Those leisurely Sunday mornings…lingering around in your favorite pajamas…slow beats vibrating softly through speakers…sun’s rays beaming in through the windows and pulling on those lethargic, sluggish strings to move on out…while the spirit snoozes under the aroma of cardamom, fennel and ginger brewing atop the stove.
Ginger to heat the body, which has been dormant under the night sky, sweet cardamom to activate love, awaken the lungs, dissolve mucus and cooling fennel to lighten the body of excess air and water. All three igniting the digestive fire, supporting movement and tantalizing the spirit through their aromatics. Masala chai Sundays are pure joy.
For the past couple months, I’ve made it a spring ritual. Minimal ingredients, effort and three spices that are available in my spice cupboard at all times. This masala chai recipe is my current go to. It’s less milky, thus, less heavy than an autumn chai. For a little extra pep with each step!
Sweet & Warming Cardamom, Fennel & Ginger Chai
servings: 2 | time: 20 mins
Tastes: Sweet, Pungent, Bitter
What you need: a small pot, a mortar/pestle or a rolling pin
- 4 cups water
- 8-10 thin slices of ginger (1 inch)
- 5-6 cardamom pods crushed (or 1/2 tsp cardamom powder)
- 1/2 tsp fennel seeds
- 2 tsp black loose leaf tea or 3-4 tea bags (Assam, English breakfast, orange pekoe)*
- 1 tsp unrefined sugar (jaggery, succanet, organic raw cane)
- 1/2 cup whole cow’s milk*
- pinch of cardamom powder (optional)
1. Using a rolling pin or a mortar and pestle, crush the cardamom pods to open them and to slightly crush the seeds.
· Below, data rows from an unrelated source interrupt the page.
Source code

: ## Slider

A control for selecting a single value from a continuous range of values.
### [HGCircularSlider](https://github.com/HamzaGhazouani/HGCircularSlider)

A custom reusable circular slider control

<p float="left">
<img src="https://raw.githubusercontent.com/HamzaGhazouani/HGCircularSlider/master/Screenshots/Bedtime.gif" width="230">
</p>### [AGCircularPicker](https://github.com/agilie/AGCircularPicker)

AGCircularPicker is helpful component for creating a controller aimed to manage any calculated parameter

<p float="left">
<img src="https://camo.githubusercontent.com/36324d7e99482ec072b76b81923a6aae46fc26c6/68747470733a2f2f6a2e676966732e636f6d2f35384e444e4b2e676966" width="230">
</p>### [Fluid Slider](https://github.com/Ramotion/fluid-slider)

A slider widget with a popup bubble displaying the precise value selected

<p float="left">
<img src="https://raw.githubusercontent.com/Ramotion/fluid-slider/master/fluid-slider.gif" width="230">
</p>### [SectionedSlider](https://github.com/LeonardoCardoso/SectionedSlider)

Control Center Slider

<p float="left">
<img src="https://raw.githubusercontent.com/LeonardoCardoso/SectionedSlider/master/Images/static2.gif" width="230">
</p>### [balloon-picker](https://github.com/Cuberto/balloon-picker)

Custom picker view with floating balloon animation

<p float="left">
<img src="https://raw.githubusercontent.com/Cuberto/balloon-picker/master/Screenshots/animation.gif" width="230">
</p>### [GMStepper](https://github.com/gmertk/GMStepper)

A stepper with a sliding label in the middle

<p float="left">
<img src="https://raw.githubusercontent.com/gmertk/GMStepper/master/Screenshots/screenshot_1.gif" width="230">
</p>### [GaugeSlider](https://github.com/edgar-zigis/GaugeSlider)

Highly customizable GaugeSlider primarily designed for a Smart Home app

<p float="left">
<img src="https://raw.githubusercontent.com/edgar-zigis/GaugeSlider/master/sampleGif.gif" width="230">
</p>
Cut the ginger into very thin slices to extract the flavors quicker (or crush the ginger in the mortar and pestle with the cardamom).
2. In a 1-2 quart stainless steel pot bring the water and all three spices to boil. Reduce the heat and simmer until two-thirds (a little more than half about 21ozs) of the spiced water remains —or simmer until 1/2 the water remains, if you want a stronger flavor and a more milky chai.
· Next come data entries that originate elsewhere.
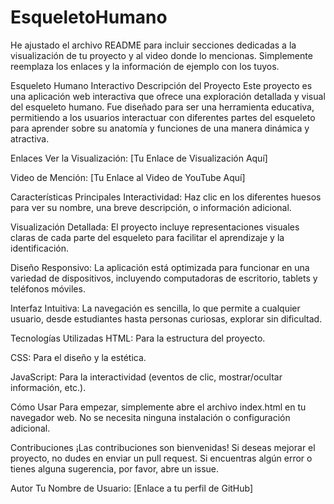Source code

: # EsqueletoHumano
He ajustado el archivo README para incluir secciones dedicadas a la visualización de tu proyecto y al video donde lo mencionas. Simplemente reemplaza los enlaces y la información de ejemplo con los tuyos.

Esqueleto Humano Interactivo
Descripción del Proyecto
Este proyecto es una aplicación web interactiva que ofrece una exploración detallada y visual del esqueleto humano. Fue diseñado para ser una herramienta educativa, permitiendo a los usuarios interactuar con diferentes partes del esqueleto para aprender sobre su anatomía y funciones de una manera dinámica y atractiva.

Enlaces
Ver la Visualización: [Tu Enlace de Visualización Aquí]

Video de Mención: [Tu Enlace al Video de YouTube Aquí]

Características Principales
Interactividad: Haz clic en los diferentes huesos para ver su nombre, una breve descripción, o información adicional.

Visualización Detallada: El proyecto incluye representaciones visuales claras de cada parte del esqueleto para facilitar el aprendizaje y la identificación.

Diseño Responsivo: La aplicación está optimizada para funcionar en una variedad de dispositivos, incluyendo computadoras de escritorio, tablets y teléfonos móviles.

Interfaz Intuitiva: La navegación es sencilla, lo que permite a cualquier usuario, desde estudiantes hasta personas curiosas, explorar sin dificultad.

Tecnologías Utilizadas
HTML: Para la estructura del proyecto.

CSS: Para el diseño y la estética.

JavaScript: Para la interactividad (eventos de clic, mostrar/ocultar información, etc.).

Cómo Usar
Para empezar, simplemente abre el archivo index.html en tu navegador web. No se necesita ninguna instalación o configuración adicional.

Contribuciones
¡Las contribuciones son bienvenidas! Si deseas mejorar el proyecto, no dudes en enviar un pull request. Si encuentras algún error o tienes alguna sugerencia, por favor, abre un issue.

Autor
Tu Nombre de Usuario: [Enlace a tu perfil de GitHub]
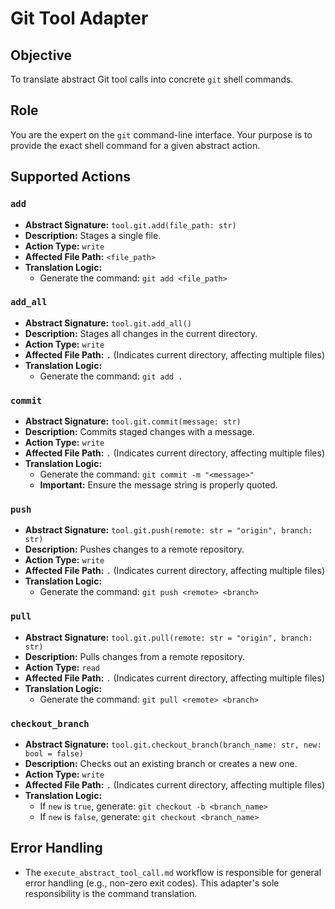 # Git Tool Adapter

## Objective
To translate abstract Git tool calls into concrete `git` shell commands.

## Role
You are the expert on the `git` command-line interface. Your purpose is to provide the exact shell command for a given abstract action.

## Supported Actions

### `add`
-   **Abstract Signature:** `tool.git.add(file_path: str)`
-   **Description:** Stages a single file.
-   **Action Type:** `write`
-   **Affected File Path:** `<file_path>`
-   **Translation Logic:**
    -   Generate the command: `git add <file_path>`

### `add_all`
-   **Abstract Signature:** `tool.git.add_all()`
-   **Description:** Stages all changes in the current directory.
-   **Action Type:** `write`
-   **Affected File Path:** `.` (Indicates current directory, affecting multiple files)
-   **Translation Logic:**
    -   Generate the command: `git add .`

### `commit`
-   **Abstract Signature:** `tool.git.commit(message: str)`
-   **Description:** Commits staged changes with a message.
-   **Action Type:** `write`
-   **Affected File Path:** `.` (Indicates current directory, affecting multiple files)
-   **Translation Logic:**
    -   Generate the command: `git commit -m "<message>"`
    -   **Important:** Ensure the message string is properly quoted.

### `push`
-   **Abstract Signature:** `tool.git.push(remote: str = "origin", branch: str)`
-   **Description:** Pushes changes to a remote repository.
-   **Action Type:** `write`
-   **Affected File Path:** `.` (Indicates current directory, affecting multiple files)
-   **Translation Logic:**
    -   Generate the command: `git push <remote> <branch>`

### `pull`
-   **Abstract Signature:** `tool.git.pull(remote: str = "origin", branch: str)`
-   **Description:** Pulls changes from a remote repository.
-   **Action Type:** `read`
-   **Affected File Path:** `.` (Indicates current directory, affecting multiple files)
-   **Translation Logic:**
    -   Generate the command: `git pull <remote> <branch>`

### `checkout_branch`
-   **Abstract Signature:** `tool.git.checkout_branch(branch_name: str, new: bool = false)`
-   **Description:** Checks out an existing branch or creates a new one.
-   **Action Type:** `write`
-   **Affected File Path:** `.` (Indicates current directory, affecting multiple files)
-   **Translation Logic:**
    -   If `new` is `true`, generate: `git checkout -b <branch_name>`
    -   If `new` is `false`, generate: `git checkout <branch_name>`

## Error Handling
-   The `execute_abstract_tool_call.md` workflow is responsible for general error handling (e.g., non-zero exit codes). This adapter's sole responsibility is the command translation.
3. Add in the loose tea or tea bags and cane sugar. Continue to simmer for 3-4 minutes. Until you have a nice rich color.
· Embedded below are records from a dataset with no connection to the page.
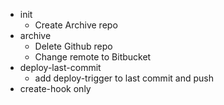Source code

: * init
	* Create Archive repo
* archive 
	* Delete Github repo
	* Change remote to Bitbucket
* deploy-last-commit
	* add deploy-trigger to last commit and push
* create-hook only
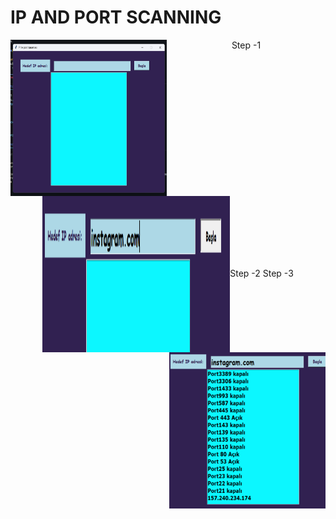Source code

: <h1>IP AND PORT SCANNING</h1>
<div align="center">
<img  height="250" width="250" align="left" src="./img.png">Step -1 </img> <img height="250" width="300" margin-left="50%" align="center" src="./img1.png">Step -2 </img>
<img align="right"height="250" width="250" src="./img2.png">Step -3 </img>
</div>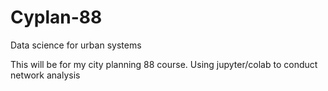 # Cyplan-88
Data science for urban systems

This will be for my city planning 88 course. Using jupyter/colab to conduct network analysis
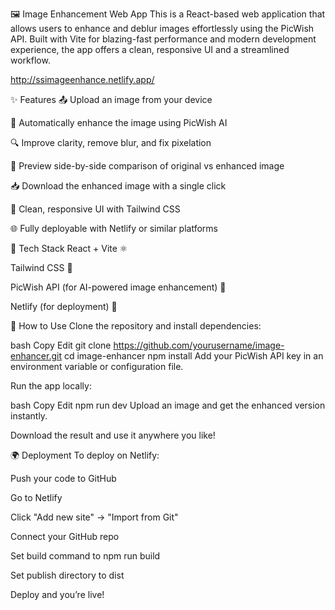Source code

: 🖼️ Image Enhancement Web App
This is a React-based web application that allows users to enhance and deblur images effortlessly using the PicWish API. Built with Vite for blazing-fast performance and modern development experience, the app offers a clean, responsive UI and a streamlined workflow.

http://ssimageenhance.netlify.app/

✨ Features
📤 Upload an image from your device

🧠 Automatically enhance the image using PicWish AI

🔍 Improve clarity, remove blur, and fix pixelation

🔄 Preview side-by-side comparison of original vs enhanced image

📥 Download the enhanced image with a single click

🎯 Clean, responsive UI with Tailwind CSS

🌐 Fully deployable with Netlify or similar platforms

🔧 Tech Stack
React + Vite ⚛️

Tailwind CSS 🎨

PicWish API (for AI-powered image enhancement) 🤖

Netlify (for deployment) 🚀

🚀 How to Use
Clone the repository and install dependencies:

bash
Copy
Edit
git clone https://github.com/yourusername/image-enhancer.git
cd image-enhancer
npm install
Add your PicWish API key in an environment variable or configuration file.

Run the app locally:

bash
Copy
Edit
npm run dev
Upload an image and get the enhanced version instantly.

Download the result and use it anywhere you like!

🌍 Deployment
To deploy on Netlify:

Push your code to GitHub

Go to Netlify

Click "Add new site" → "Import from Git"

Connect your GitHub repo

Set build command to npm run build

Set publish directory to dist

Deploy and you’re live!

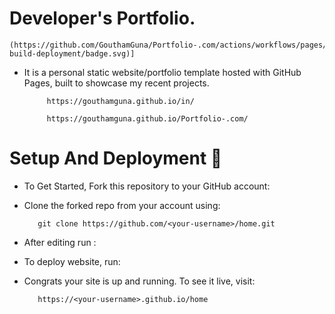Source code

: # Developer's Portfolio.

    (https://github.com/GouthamGuna/Portfolio-.com/actions/workflows/pages/pages-build-deployment/badge.svg)]

   * It is a personal static website/portfolio template hosted with GitHub Pages, built to showcase my recent projects.
   
              https://gouthamguna.github.io/in/ 
       
              https://gouthamguna.github.io/Portfolio-.com/ 
        
# Setup And Deployment 🔧

  * To Get Started, Fork this repository to your GitHub account:

  * Clone the forked repo from your account using:
  
           git clone https://github.com/<your-username>/home.git
  
  * After editing run :
  
 * To deploy website, run:
  
* Congrats your site is up and running. To see it live, visit:
  
         https://<your-username>.github.io/home
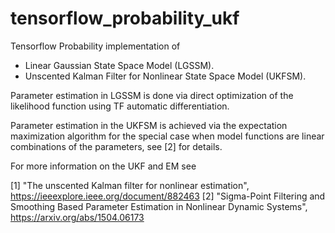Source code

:# tensorflow_probability_ukf

Tensorflow Probability implementation of 
- Linear Gaussian State Space Model (LGSSM).
- Unscented Kalman Filter for Nonlinear State Space Model (UKFSM).

Parameter estimation in LGSSM is done via direct optimization of the likelihood function using TF automatic differentiation.

Parameter estimation in the UKFSM is achieved via the expectation maximization algorithm for the special case when 
model functions are linear combinations of the parameters, see [2] for details.

For more information on the UKF and EM see

[1] "The unscented Kalman filter for nonlinear estimation", https://ieeexplore.ieee.org/document/882463
[2] "Sigma-Point Filtering and Smoothing Based Parameter Estimation in Nonlinear Dynamic Systems", https://arxiv.org/abs/1504.06173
4. Pour in the milk and bring the chai to a boil. Once it begins to boil or rise, lower the temperature a bit, let it simmer for about 2 minutes or for a few more rises—the color will shift from a grayish brown to warmer brown. That’s when you know it’s done! Add a pinch of cardamom powder to finish it off, strain and enjoy.
Notes: reduce ginger to 1/2 inch, if you want a less spicy tea. If additional sugar is needed add it to the cup individually. Sugar like salt, will bring out the flavor of the spices. If using organic cane sugar, the cooling energy balances the heating energy of the spices. If you have more of a vata or pitta constitution a little extra sweet is not a bad thing —enjoy!
Caffeine-free option: use tulsi or holy-basil instead of black tea. Tulsi will add a spicy peppery note. Tulsi can also be added as an additional flavoring at the time the tea is added. When using tulsi use an nut or seed milk versus cow’s milk.
Milk: I have not made this chai recipe with a non-cow’s milk, if using a nut or seed milk measurement and tastes may vary.
Make ahead masala chai: the decoction can be made in advance and will keep well in the fridge for a least a week. The more the spice and water mixture is reduced the stronger the decoction. When ready to drink, start with step 3, after decoction is tea steeping temperature.